OPINION> Commentary
At home or school, cooking isn't the same any more
By Katharine Whitehorn (China Daily)
Updated: 2008-07-31 07:30

Does cooking decline with age, like hearing and memory, or improve, like claret and stilton? As always, I find it hard to distinguish what is due to age itself, and what to having lived through certain decades and fashions.

Those born before 1940 had a radically different approach to food. It was expected that school food would be foul. My mother went to a school where they would sing: "There is a happy school far far away/ where they have rotten eggs three times a day."

It was a point of honor to loathe suet pudding or tapioca; there was none of this "Do you want muesli or toast for your breakfast? Or I could do you an egg". Those of us who were brought up to eat up what was put in front of us have an entirely different view from those who were born with a McDonald's hamburger in their mouths, let alone the planet-conscious little vegetarians who reject their grandmothers' roasts today.

I suppose there was a time when all food came from a steaming kitchen: the excellence of food "like mother used to make" used to be taken for granted; things such as cornflour or gravy powder were advertised by showing a plump grey-haired matron smiling smugly from her stove. One forgets, and I don't at all mind forgetting, that in 1950 38 percent of women cooked - I mean cooked - three meals a day. And before fridges were at all common, you had to eat it all up in a day or two.

Even students got their food centrally, and the young and hard-up ate in boarding houses and endured the landlady's efforts, however dismal. Student food has always been pretty hit and miss. I remember being told of a dish called Gunge whose great advantage was that it tasted the same no matter what you put into it. And there usually wasn't anywhere sensible to keep food where it couldn't get mixed up with your pyjamas or your lipstick; when I was young, you couldn't pick up a pizza or a wrap.

And now we eat all over the place, and in all sorts of ways. It took a complete shakeup of the traditional British way of eating to make singletons experiment with exotic cuisine in their flats, and it took the benign influence of Elizabeth David, plus all sorts of novelties coming in from America, to transform our ideas of what was good to eat.

But it only took the birth of a child or two to reduce a woman's cooking to not much more than the ability to make immense vats of spaghetti sauce and sandwiches for eight in 10 minutes flat.

My elder son wasn't keen on food at all until he went to school: then he came back and cheerfully described, as far as I could tell, only veg of some kind. Wasn't there any, you know, meat, fish, that kind of thing?" "There were round brown things," he said happily. Awful luncheon meat, I presume, but without the fatal sauce of motherly concern.

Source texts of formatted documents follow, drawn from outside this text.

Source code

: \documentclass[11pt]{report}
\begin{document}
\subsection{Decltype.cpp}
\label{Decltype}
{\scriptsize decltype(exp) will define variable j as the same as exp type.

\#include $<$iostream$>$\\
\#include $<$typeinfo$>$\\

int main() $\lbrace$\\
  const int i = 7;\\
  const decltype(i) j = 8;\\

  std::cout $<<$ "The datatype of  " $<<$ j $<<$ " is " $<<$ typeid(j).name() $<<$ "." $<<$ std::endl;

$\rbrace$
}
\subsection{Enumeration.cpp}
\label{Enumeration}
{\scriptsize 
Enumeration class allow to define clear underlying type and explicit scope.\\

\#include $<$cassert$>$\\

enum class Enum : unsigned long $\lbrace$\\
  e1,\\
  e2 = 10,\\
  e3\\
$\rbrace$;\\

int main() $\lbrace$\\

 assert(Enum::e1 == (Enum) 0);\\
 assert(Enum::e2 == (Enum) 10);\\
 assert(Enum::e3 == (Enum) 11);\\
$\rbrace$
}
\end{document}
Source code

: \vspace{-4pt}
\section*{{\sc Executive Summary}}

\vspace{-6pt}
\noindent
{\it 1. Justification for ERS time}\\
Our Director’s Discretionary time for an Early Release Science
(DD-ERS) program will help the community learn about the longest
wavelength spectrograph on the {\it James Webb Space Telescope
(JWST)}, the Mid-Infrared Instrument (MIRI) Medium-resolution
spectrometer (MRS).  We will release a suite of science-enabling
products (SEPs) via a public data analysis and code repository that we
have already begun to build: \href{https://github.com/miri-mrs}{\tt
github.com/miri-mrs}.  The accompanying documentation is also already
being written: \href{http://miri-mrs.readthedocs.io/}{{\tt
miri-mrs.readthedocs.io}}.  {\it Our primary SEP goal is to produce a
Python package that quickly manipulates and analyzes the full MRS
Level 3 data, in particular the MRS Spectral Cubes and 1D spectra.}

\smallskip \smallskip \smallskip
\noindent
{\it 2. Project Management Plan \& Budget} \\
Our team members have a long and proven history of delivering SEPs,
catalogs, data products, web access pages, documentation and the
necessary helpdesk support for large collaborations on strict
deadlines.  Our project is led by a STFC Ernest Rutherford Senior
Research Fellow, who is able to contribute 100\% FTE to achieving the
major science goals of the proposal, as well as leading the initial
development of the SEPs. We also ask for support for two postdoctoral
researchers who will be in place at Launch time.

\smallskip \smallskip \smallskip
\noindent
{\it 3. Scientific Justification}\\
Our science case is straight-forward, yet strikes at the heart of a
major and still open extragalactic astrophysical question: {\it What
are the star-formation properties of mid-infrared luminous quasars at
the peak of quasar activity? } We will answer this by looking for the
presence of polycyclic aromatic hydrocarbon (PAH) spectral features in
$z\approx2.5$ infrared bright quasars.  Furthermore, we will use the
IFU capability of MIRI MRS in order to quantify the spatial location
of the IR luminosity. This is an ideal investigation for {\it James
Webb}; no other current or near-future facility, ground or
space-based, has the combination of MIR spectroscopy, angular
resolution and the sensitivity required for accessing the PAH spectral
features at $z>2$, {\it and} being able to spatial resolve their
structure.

Over the years I suppose we all compromise between what we can bear to cook and what the audience can bear to eat, and I confess that now I'm on my own I mainly eat leftovers and snacks. But when we have this handwringing about everybody getting too fat and throwing food away, I think we forget that part of the reason is simply that food is so easy.

You don't have to shop every day, you stock up and shove it in the fridge; you just grope around a supermarket and pick up something that looks interesting or at least edible; you don't have to confront an actual butcher, red in tooth and saw, with all these intimidating haunches and bones, and if you do want porridge no one has to get up at dawn to cook it. Makes me feel exhausted just to think about the way it used to be - maybe I'd better have a snack.